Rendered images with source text
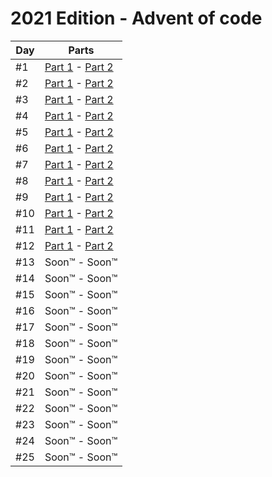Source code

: # 2021 Edition - Advent of code

Day | Parts
--- | -------------------------------------------------------------------
#1  | [Part 1](day-01/part-1/index.js) - [Part 2](day-01/part-2/index.js)
#2  | [Part 1](day-02/part-1/index.js) - [Part 2](day-02/part-2/index.js)
#3  | [Part 1](day-03/part-1/index.js) - [Part 2](day-03/part-2/index.js)
#4  | [Part 1](day-04/part-1/index.js) - [Part 2](day-04/part-2/index.js)
#5  | [Part 1](day-05/part-1/index.js) - [Part 2](day-05/part-2/index.js)
#6  | [Part 1](day-06/part-1/index.js) - [Part 2](day-06/part-2/index.js)
#7  | [Part 1](day-07/part-1/index.js) - [Part 2](day-07/part-2/index.js)
#8  | [Part 1](day-08/part-1/index.js) - [Part 2](day-08/part-2/index.js)
#9  | [Part 1](day-09/part-1/index.js) - [Part 2](day-09/part-2/index.js)
#10 | [Part 1](day-10/part-1/index.js) - [Part 2](day-10/part-2/index.js)
#11 | [Part 1](day-11/part-1/index.js) - [Part 2](day-11/part-2/index.js)
#12 | [Part 1](day-12/part-1/index.js) - [Part 2](day-12/part-2/index.js)
#13 | Soon™                            - Soon™
#14 | Soon™                            - Soon™
#15 | Soon™                            - Soon™
#16 | Soon™                            - Soon™
#17 | Soon™                            - Soon™
#18 | Soon™                            - Soon™
#19 | Soon™                            - Soon™
#20 | Soon™                            - Soon™
#21 | Soon™                            - Soon™
#22 | Soon™                            - Soon™
#23 | Soon™                            - Soon™
#24 | Soon™                            - Soon™
#25 | Soon™                            - Soon™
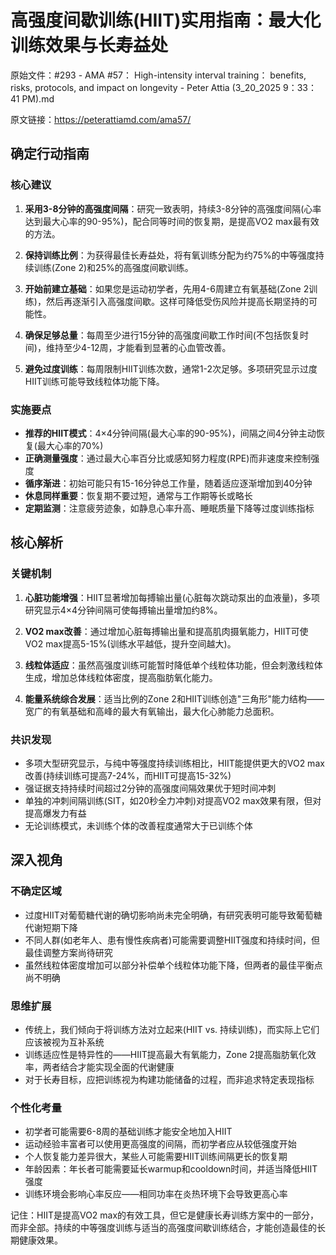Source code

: # 高强度间歇训练(HIIT)实用指南：最大化训练效果与长寿益处

原始文件：#293 - AMA #57： High-intensity interval training： benefits, risks, protocols, and impact on longevity - Peter Attia (3_20_2025 9：33：41 PM).md

原文链接：https://peterattiamd.com/ama57/

<YouTube videoId="hOHhelsCHu4" />

## 确定行动指南

### 核心建议
1. **采用3-8分钟的高强度间隔**：研究一致表明，持续3-8分钟的高强度间隔(心率达到最大心率的90-95%)，配合同等时间的恢复期，是提高VO2 max最有效的方法。
   
2. **保持训练比例**：为获得最佳长寿益处，将有氧训练分配为约75%的中等强度持续训练(Zone 2)和25%的高强度间歇训练。

3. **开始前建立基础**：如果您是运动初学者，先用4-6周建立有氧基础(Zone 2训练)，然后再逐渐引入高强度间歇。这样可降低受伤风险并提高长期坚持的可能性。

4. **确保足够总量**：每周至少进行15分钟的高强度间歇工作时间(不包括恢复时间)，维持至少4-12周，才能看到显著的心血管改善。

5. **避免过度训练**：每周限制HIIT训练次数，通常1-2次足够。多项研究显示过度HIIT训练可能导致线粒体功能下降。

### 实施要点
- **推荐的HIIT模式**：4×4分钟间隔(最大心率的90-95%)，间隔之间4分钟主动恢复(最大心率的70%)
- **正确测量强度**：通过最大心率百分比或感知努力程度(RPE)而非速度来控制强度
- **循序渐进**：初始可能只有15-16分钟总工作量，随着适应逐渐增加到40分钟
- **休息同样重要**：恢复期不要过短，通常与工作期等长或略长
- **定期监测**：注意疲劳迹象，如静息心率升高、睡眠质量下降等过度训练指标

## 核心解析

### 关键机制
1. **心脏功能增强**：HIIT显著增加每搏输出量(心脏每次跳动泵出的血液量)，多项研究显示4×4分钟间隔可使每搏输出量增加约8%。

2. **VO2 max改善**：通过增加心脏每搏输出量和提高肌肉摄氧能力，HIIT可使VO2 max提高5-15%(训练水平越低，提升空间越大)。

3. **线粒体适应**：虽然高强度训练可能暂时降低单个线粒体功能，但会刺激线粒体生成，增加总体线粒体密度，提高脂肪氧化能力。

4. **能量系统综合发展**：适当比例的Zone 2和HIIT训练创造"三角形"能力结构——宽广的有氧基础和高峰的最大有氧输出，最大化心肺能力总面积。

### 共识发现
- 多项大型研究显示，与纯中等强度持续训练相比，HIIT能提供更大的VO2 max改善(持续训练可提高7-24%，而HIIT可提高15-32%)
- 强证据支持持续时间超过2分钟的高强度间隔效果优于短时间冲刺
- 单独的冲刺间隔训练(SIT，如20秒全力冲刺)对提高VO2 max效果有限，但对提高爆发力有益
- 无论训练模式，未训练个体的改善程度通常大于已训练个体

## 深入视角

### 不确定区域
- 过度HIIT对葡萄糖代谢的确切影响尚未完全明确，有研究表明可能导致葡萄糖代谢短期下降
- 不同人群(如老年人、患有慢性疾病者)可能需要调整HIIT强度和持续时间，但最佳调整方案尚待研究
- 虽然线粒体密度增加可以部分补偿单个线粒体功能下降，但两者的最佳平衡点尚不明确

### 思维扩展
- 传统上，我们倾向于将训练方法对立起来(HIIT vs. 持续训练)，而实际上它们应该被视为互补系统
- 训练适应性是特异性的——HIIT提高最大有氧能力，Zone 2提高脂肪氧化效率，两者结合才能实现全面的代谢健康
- 对于长寿目标，应把训练视为构建功能储备的过程，而非追求特定表现指标

### 个性化考量
- 初学者可能需要6-8周的基础训练才能安全地加入HIIT
- 运动经验丰富者可以使用更高强度的间隔，而初学者应从较低强度开始
- 个人恢复能力差异很大，某些人可能需要HIIT训练间隔更长的恢复期
- 年龄因素：年长者可能需要延长warmup和cooldown时间，并适当降低HIIT强度
- 训练环境会影响心率反应——相同功率在炎热环境下会导致更高心率

记住：HIIT是提高VO2 max的有效工具，但它是健康长寿训练方案中的一部分，而非全部。持续的中等强度训练与适当的高强度间歇训练结合，才能创造最佳的长期健康效果。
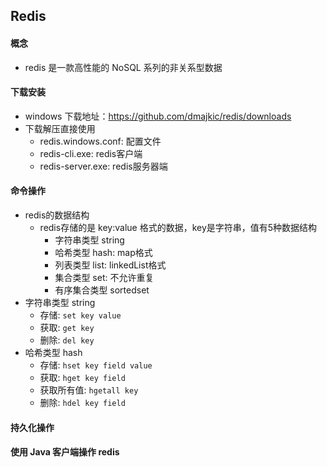## Redis

#### 概念
* redis 是一款高性能的 NoSQL 系列的非关系型数据
#### 下载安装
* windows 下载地址：https://github.com/dmajkic/redis/downloads
* 下载解压直接使用
    - redis.windows.conf: 配置文件
    - redis-cli.exe: redis客户端
    - redis-server.exe: redis服务器端
#### 命令操作
* redis的数据结构
    - redis存储的是 key:value 格式的数据，key是字符串，值有5种数据结构
        - 字符串类型 string
        - 哈希类型 hash: map格式
        - 列表类型 list: linkedList格式
        - 集合类型 set: 不允许重复
        - 有序集合类型 sortedset
* 字符串类型 string
    - 存储: `set key value`
    - 获取: `get key`
    - 删除: `del key`
* 哈希类型 hash
    - 存储: `hset key field value`
    - 获取: `hget key field`
    - 获取所有值: `hgetall key` 
    - 删除: `hdel key field`
    
        
#### 持久化操作

#### 使用 Java 客户端操作 redis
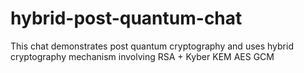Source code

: # hybrid-post-quantum-chat
This chat demonstrates post quantum cryptography and uses hybrid cryptography mechanism involving RSA + Kyber KEM AES GCM
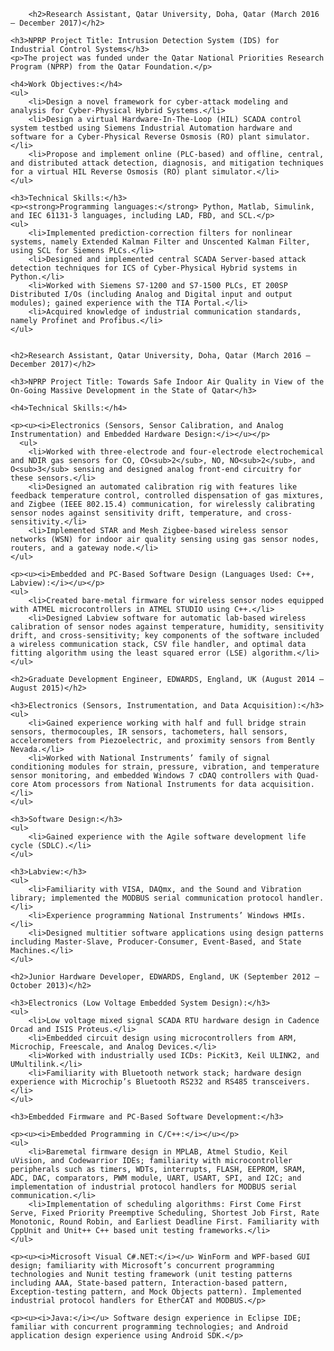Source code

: <html lang="en">
<head>
    <meta charset="UTF-8">
    <title>Work Experience - H. M. Sabbir Ahmad</title>
</head>
<body>

        <h2>Research Assistant, Qatar University, Doha, Qatar (March 2016 – December 2017)</h2>

    <h3>NPRP Project Title: Intrusion Detection System (IDS) for Industrial Control Systems</h3>
    <p>The project was funded under the Qatar National Priorities Research Program (NPRP) from the Qatar Foundation.</p>

    <h4>Work Objectives:</h4>
    <ul>
        <li>Design a novel framework for cyber-attack modeling and analysis for Cyber-Physical Hybrid Systems.</li>
        <li>Design a virtual Hardware-In-The-Loop (HIL) SCADA control system testbed using Siemens Industrial Automation hardware and software for a Cyber-Physical Reverse Osmosis (RO) plant simulator.</li>
        <li>Propose and implement online (PLC-based) and offline, central, and distributed attack detection, diagnosis, and mitigation techniques for a virtual HIL Reverse Osmosis (RO) plant simulator.</li>
    </ul>

    <h3>Technical Skills:</h3>
    <p><strong>Programming languages:</strong> Python, Matlab, Simulink, and IEC 61131-3 languages, including LAD, FBD, and SCL.</p>
    <ul>
        <li>Implemented prediction-correction filters for nonlinear systems, namely Extended Kalman Filter and Unscented Kalman Filter, using SCL for Siemens PLCs.</li>
        <li>Designed and implemented central SCADA Server-based attack detection techniques for ICS of Cyber-Physical Hybrid systems in Python.</li>
        <li>Worked with Siemens S7-1200 and S7-1500 PLCs, ET 200SP Distributed I/Os (including Analog and Digital input and output modules); gained experience with the TIA Portal.</li>
        <li>Acquired knowledge of industrial communication standards, namely Profinet and Profibus.</li>
    </ul>

    
    <h2>Research Assistant, Qatar University, Doha, Qatar (March 2016 – December 2017)</h2>

    <h3>NPRP Project Title: Towards Safe Indoor Air Quality in View of the On-Going Massive Development in the State of Qatar</h3>

    <h4>Technical Skills:</h4>

    <p><u><i>Electronics (Sensors, Sensor Calibration, and Analog Instrumentation) and Embedded Hardware Design:</i></u></p>
      <ul>
        <li>Worked with three-electrode and four-electrode electrochemical and NDIR gas sensors for CO, CO<sub>2</sub>, NO, NO<sub>2</sub>, and O<sub>3</sub> sensing and designed analog front-end circuitry for these sensors.</li>
        <li>Designed an automated calibration rig with features like feedback temperature control, controlled dispensation of gas mixtures, and Zigbee (IEEE 802.15.4) communication, for wirelessly calibrating sensor nodes against sensitivity drift, temperature, and cross-sensitivity.</li>
        <li>Implemented STAR and Mesh Zigbee-based wireless sensor networks (WSN) for indoor air quality sensing using gas sensor nodes, routers, and a gateway node.</li>
    </ul>

    <p><u><i>Embedded and PC-Based Software Design (Languages Used: C++, Labview):</i></u></p>
    <ul>
        <li>Created bare-metal firmware for wireless sensor nodes equipped with ATMEL microcontrollers in ATMEL STUDIO using C++.</li>
        <li>Designed Labview software for automatic lab-based wireless calibration of sensor nodes against temperature, humidity, sensitivity drift, and cross-sensitivity; key components of the software included a wireless communication stack, CSV file handler, and optimal data fitting algorithm using the least squared error (LSE) algorithm.</li>
    </ul>

    <h2>Graduate Development Engineer, EDWARDS, England, UK (August 2014 – August 2015)</h2>

    <h3>Electronics (Sensors, Instrumentation, and Data Acquisition):</h3>
    <ul>
        <li>Gained experience working with half and full bridge strain sensors, thermocouples, IR sensors, tachometers, hall sensors, accelerometers from Piezoelectric, and proximity sensors from Bently Nevada.</li>
        <li>Worked with National Instruments’ family of signal conditioning modules for strain, pressure, vibration, and temperature sensor monitoring, and embedded Windows 7 cDAQ controllers with Quad-core Atom processors from National Instruments for data acquisition.</li>
    </ul>

    <h3>Software Design:</h3>
    <ul>
        <li>Gained experience with the Agile software development life cycle (SDLC).</li>
    </ul>

    <h3>Labview:</h3>
    <ul>
        <li>Familiarity with VISA, DAQmx, and the Sound and Vibration library; implemented the MODBUS serial communication protocol handler.</li>
        <li>Experience programming National Instruments’ Windows HMIs.</li>
        <li>Designed multitier software applications using design patterns including Master-Slave, Producer-Consumer, Event-Based, and State Machines.</li>
    </ul>

    <h2>Junior Hardware Developer, EDWARDS, England, UK (September 2012 – October 2013)</h2>

    <h3>Electronics (Low Voltage Embedded System Design):</h3>
    <ul>
        <li>Low voltage mixed signal SCADA RTU hardware design in Cadence Orcad and ISIS Proteus.</li>
        <li>Embedded circuit design using microcontrollers from ARM, Microchip, Freescale, and Analog Devices.</li>
        <li>Worked with industrially used ICDs: PicKit3, Keil ULINK2, and UMultilink.</li>
        <li>Familiarity with Bluetooth network stack; hardware design experience with Microchip’s Bluetooth RS232 and RS485 transceivers.</li>
    </ul>

    <h3>Embedded Firmware and PC-Based Software Development:</h3>

    <p><u><i>Embedded Programming in C/C++:</i></u></p>
    <ul>
        <li>Baremetal firmware design in MPLAB, Atmel Studio, Keil uVision, and Codewarrior IDEs; familiarity with microcontroller peripherals such as timers, WDTs, interrupts, FLASH, EEPROM, SRAM, ADC, DAC, comparators, PWM module, UART, USART, SPI, and I2C; and implementation of industrial protocol handlers for MODBUS serial communication.</li>
        <li>Implementation of scheduling algorithms: First Come First Serve, Fixed Priority Preemptive Scheduling, Shortest Job First, Rate Monotonic, Round Robin, and Earliest Deadline First. Familiarity with CppUnit and Unit++ C++ based unit testing frameworks.</li>
    </ul>

    <p><u><i>Microsoft Visual C#.NET:</i></u> WinForm and WPF-based GUI design; familiarity with Microsoft’s concurrent programming technologies and Nunit testing framework (unit testing patterns including AAA, State-based pattern, Interaction-based pattern, Exception-testing pattern, and Mock Objects pattern). Implemented industrial protocol handlers for EtherCAT and MODBUS.</p>

    <p><u><i>Java:</i></u> Software design experience in Eclipse IDE; familiar with concurrent programming technologies; and Android application design experience using Android SDK.</p>



</body>
</html>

Aim of the task
Search the lines above for the string "University" and copy each line that has it.

Response to the exercise
        <h2>Research Assistant, Qatar University, Doha, Qatar (March 2016 – December 2017)</h2>
    <h2>Research Assistant, Qatar University, Doha, Qatar (March 2016 – December 2017)</h2>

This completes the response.